Nature ハイライト

細胞:SIRT2は細胞死の調節因子である

Nature 492, 7428

デス受容体リガンドである腫瘍壊死因子(TNF)-αは、2種類のタンパク質、すなわちRIP1(receptor-interacting protein 1)とRIP3(receptor-interacting protein 3)を含む複合体の形成を促進することにより、壊死を開始させる。今回T Finkelたちは、マウスを使った研究で、NAD依存性デアセチラーゼであるSIRT2が構成的にRIP3に結合することを明らかにした。SIRT2が存在しないと、TNF-α刺激の後にRIP1–RIP3複合体が形成されず、壊死が防止される。RIP1はSIRT2依存性脱アセチル化の標的であり、RIP1のアセチル化が、RIP1–RIP3複合体の形成およびTNF-α刺激による壊死を調節する。

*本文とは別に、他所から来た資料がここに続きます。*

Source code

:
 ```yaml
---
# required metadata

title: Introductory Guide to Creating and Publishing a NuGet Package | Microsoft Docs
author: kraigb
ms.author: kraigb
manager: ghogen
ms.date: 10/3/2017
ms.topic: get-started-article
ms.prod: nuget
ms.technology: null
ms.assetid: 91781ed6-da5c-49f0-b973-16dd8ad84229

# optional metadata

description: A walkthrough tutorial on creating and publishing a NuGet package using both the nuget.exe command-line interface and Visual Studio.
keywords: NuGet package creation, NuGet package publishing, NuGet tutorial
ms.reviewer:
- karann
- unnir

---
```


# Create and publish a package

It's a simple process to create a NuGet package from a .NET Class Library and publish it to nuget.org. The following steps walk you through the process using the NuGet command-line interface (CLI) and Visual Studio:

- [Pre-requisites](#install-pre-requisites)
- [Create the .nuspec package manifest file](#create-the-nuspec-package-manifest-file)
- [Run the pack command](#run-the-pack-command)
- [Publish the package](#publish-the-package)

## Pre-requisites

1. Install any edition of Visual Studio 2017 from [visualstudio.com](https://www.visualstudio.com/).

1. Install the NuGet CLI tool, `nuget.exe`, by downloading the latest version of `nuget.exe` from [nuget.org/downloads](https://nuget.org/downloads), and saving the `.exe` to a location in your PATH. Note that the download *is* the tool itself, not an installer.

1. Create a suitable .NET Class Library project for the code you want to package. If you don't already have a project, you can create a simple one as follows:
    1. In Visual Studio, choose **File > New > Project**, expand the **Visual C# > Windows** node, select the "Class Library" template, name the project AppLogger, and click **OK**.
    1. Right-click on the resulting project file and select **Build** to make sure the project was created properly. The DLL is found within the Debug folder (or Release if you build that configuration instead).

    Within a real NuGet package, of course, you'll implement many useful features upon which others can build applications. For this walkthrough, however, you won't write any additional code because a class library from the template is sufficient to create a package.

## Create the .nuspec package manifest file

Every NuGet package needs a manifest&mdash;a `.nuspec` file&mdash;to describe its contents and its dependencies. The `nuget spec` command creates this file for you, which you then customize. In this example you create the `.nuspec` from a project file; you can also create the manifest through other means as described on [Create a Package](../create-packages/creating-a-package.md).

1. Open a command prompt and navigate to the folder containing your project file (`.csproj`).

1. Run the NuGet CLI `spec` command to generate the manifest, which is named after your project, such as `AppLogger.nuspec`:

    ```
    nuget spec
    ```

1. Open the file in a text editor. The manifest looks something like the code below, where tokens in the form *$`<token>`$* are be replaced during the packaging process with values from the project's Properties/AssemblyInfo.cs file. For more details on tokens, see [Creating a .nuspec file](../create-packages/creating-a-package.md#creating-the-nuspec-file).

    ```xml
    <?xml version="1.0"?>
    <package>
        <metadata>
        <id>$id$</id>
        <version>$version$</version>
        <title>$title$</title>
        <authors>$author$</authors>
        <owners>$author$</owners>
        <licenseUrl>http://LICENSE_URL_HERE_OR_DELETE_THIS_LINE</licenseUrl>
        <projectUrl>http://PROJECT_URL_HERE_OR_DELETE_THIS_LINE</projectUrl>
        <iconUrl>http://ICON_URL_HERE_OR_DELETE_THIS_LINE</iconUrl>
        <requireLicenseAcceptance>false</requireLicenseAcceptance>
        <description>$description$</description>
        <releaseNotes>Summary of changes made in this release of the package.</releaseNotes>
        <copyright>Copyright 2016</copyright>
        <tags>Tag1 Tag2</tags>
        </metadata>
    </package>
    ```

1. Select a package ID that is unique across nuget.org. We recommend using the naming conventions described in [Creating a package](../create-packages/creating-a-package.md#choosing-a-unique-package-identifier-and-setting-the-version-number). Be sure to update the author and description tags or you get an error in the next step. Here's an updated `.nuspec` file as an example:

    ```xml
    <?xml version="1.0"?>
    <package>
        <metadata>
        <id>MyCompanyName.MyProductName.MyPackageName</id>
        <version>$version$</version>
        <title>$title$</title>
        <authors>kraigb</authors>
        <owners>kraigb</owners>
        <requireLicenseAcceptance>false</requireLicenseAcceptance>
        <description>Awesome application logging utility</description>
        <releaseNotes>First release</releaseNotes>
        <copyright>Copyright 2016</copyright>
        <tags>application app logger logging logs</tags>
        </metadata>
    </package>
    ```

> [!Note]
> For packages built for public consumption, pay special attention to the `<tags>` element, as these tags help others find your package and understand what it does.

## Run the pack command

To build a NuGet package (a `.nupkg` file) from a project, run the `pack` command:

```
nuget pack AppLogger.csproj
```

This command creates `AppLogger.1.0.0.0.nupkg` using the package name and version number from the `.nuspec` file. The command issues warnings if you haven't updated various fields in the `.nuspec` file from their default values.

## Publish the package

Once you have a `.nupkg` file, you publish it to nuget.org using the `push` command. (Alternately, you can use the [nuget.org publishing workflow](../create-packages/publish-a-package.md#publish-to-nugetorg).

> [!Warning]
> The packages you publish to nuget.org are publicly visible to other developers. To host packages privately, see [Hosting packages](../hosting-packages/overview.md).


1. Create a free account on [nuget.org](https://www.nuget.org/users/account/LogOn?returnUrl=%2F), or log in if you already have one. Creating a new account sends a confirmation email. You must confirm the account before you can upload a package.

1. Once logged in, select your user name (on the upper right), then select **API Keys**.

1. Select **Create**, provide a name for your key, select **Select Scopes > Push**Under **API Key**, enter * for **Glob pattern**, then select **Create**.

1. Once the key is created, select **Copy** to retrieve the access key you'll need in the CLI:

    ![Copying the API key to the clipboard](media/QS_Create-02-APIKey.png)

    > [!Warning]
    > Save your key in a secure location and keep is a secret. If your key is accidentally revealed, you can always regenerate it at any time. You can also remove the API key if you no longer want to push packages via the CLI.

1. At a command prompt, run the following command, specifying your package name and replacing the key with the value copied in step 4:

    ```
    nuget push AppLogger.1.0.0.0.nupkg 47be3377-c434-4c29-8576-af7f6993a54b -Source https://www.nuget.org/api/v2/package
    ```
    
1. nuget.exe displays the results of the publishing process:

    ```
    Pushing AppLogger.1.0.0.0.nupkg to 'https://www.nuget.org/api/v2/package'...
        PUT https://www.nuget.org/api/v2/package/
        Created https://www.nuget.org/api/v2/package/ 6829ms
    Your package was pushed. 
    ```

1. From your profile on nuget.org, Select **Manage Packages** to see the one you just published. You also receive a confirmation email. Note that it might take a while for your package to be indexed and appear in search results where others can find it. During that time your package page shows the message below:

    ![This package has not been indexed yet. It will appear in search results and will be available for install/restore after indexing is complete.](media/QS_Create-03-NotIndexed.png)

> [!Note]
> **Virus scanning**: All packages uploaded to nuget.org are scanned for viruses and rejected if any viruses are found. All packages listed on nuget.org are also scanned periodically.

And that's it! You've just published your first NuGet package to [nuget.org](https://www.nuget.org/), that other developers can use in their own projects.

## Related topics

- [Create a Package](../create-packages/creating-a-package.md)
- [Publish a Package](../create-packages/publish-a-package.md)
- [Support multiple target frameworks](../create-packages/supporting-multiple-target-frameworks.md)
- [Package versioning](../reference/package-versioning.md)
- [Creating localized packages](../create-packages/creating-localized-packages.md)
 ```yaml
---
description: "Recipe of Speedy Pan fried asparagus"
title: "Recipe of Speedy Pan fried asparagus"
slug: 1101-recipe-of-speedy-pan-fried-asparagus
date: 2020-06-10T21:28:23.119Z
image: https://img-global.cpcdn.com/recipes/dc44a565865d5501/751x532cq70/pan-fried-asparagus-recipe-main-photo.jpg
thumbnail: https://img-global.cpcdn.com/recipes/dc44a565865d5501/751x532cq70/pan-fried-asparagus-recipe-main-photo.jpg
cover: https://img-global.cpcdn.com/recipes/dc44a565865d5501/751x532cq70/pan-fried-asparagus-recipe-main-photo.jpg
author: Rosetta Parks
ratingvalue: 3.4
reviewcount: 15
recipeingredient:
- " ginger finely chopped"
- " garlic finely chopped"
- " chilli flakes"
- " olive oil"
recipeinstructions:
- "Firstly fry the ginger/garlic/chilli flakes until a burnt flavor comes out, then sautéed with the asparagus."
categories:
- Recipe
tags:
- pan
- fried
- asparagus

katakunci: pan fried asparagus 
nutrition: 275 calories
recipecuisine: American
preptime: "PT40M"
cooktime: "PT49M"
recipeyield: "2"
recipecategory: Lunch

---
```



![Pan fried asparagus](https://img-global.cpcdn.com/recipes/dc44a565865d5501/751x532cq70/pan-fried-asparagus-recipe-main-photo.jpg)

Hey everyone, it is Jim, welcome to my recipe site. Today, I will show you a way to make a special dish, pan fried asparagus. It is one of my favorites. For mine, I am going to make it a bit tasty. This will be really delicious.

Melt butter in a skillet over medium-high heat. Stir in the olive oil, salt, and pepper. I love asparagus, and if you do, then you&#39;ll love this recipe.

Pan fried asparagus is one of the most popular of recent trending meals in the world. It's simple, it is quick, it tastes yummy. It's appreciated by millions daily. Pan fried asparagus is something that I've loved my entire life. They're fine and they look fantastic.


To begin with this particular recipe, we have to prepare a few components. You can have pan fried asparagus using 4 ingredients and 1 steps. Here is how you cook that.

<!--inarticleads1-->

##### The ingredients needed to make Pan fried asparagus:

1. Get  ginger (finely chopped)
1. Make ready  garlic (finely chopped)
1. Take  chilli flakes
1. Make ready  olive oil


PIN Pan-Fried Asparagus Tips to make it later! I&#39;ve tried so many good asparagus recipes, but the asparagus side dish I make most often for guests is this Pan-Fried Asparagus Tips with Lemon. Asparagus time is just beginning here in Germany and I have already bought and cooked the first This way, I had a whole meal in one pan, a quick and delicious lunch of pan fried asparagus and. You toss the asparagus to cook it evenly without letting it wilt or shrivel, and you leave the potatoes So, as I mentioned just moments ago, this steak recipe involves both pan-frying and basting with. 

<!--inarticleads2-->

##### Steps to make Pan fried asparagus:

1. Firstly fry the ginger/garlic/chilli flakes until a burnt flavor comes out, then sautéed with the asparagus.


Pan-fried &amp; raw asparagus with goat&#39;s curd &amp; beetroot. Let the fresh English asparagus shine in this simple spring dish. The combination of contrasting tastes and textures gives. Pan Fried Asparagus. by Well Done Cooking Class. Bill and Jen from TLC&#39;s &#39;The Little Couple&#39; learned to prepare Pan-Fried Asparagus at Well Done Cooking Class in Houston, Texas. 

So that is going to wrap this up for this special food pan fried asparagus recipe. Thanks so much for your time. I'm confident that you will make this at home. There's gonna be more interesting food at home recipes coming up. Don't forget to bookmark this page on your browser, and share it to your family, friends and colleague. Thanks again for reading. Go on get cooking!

壊死がよく見られる虚血再潅流傷害の過程では、RIP1がSIRT2依存的に脱アセチル化される。さらに、Sirt2遺伝子を欠損する心臓、あるいはSIRT2の薬理学的阻害剤で処理された心臓では、虚血性傷害がほぼ防がれることも明らかになった。したがって、SIRT2はプログラムされた壊死の重要な調節因子であり、壊死性傷害の防止の薬理学的標的として有望である。